Look over the listing below and work out how many lines have the word "caption". Write only that number.

BEGIN

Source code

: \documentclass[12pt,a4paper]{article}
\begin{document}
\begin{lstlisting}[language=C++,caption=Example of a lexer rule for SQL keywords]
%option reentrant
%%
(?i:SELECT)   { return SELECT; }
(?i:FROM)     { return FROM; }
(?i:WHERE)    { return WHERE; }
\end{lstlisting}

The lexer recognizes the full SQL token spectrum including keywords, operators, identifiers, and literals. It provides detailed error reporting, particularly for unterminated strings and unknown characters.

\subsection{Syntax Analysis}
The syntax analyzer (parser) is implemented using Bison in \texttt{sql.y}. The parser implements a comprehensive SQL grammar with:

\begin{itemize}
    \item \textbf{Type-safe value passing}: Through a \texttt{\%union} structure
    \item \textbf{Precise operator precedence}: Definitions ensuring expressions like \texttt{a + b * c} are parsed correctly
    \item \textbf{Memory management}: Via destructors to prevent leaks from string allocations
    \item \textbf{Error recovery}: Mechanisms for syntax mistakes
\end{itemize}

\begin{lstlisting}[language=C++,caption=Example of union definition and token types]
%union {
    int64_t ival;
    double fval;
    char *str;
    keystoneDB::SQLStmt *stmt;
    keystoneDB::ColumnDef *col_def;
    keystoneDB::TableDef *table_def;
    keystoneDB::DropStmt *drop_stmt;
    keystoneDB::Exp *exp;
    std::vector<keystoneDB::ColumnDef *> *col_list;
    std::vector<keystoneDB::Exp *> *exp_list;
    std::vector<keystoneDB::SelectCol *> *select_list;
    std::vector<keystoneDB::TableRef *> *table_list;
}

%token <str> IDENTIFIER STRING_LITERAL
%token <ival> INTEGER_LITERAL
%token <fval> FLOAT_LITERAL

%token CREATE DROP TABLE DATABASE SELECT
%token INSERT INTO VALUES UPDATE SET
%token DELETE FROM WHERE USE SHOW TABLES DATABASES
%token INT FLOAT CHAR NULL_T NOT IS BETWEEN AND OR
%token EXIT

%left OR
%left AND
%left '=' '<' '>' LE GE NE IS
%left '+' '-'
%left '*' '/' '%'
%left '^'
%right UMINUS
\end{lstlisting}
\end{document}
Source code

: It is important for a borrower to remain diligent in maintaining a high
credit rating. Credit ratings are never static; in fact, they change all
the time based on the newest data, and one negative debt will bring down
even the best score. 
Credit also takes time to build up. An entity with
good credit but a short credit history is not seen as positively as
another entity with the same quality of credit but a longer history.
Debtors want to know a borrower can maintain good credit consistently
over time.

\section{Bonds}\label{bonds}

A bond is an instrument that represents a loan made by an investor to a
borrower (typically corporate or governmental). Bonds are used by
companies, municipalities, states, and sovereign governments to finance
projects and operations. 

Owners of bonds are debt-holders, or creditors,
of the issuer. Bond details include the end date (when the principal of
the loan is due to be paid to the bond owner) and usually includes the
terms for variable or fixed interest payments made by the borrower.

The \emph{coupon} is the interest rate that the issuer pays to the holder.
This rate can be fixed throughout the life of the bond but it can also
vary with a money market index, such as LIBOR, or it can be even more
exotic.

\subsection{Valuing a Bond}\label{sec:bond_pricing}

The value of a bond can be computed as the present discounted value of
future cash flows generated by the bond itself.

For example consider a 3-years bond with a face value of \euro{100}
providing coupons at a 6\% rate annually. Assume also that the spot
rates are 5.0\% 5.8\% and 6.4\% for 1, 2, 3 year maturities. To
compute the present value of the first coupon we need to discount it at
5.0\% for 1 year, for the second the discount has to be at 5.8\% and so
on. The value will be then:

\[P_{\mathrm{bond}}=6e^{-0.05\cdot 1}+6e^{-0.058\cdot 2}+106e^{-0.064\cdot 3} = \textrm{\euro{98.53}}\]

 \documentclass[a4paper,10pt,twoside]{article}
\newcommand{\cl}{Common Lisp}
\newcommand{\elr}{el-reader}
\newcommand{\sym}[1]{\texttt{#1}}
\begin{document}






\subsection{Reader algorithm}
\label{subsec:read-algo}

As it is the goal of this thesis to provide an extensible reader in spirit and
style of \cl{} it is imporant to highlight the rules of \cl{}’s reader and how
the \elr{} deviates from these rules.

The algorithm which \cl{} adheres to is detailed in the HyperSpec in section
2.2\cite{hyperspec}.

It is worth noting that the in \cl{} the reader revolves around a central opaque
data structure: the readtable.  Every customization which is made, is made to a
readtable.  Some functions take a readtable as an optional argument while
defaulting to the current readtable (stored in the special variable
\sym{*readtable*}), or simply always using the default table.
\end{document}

END

» **EXPECTED ANSWER**
2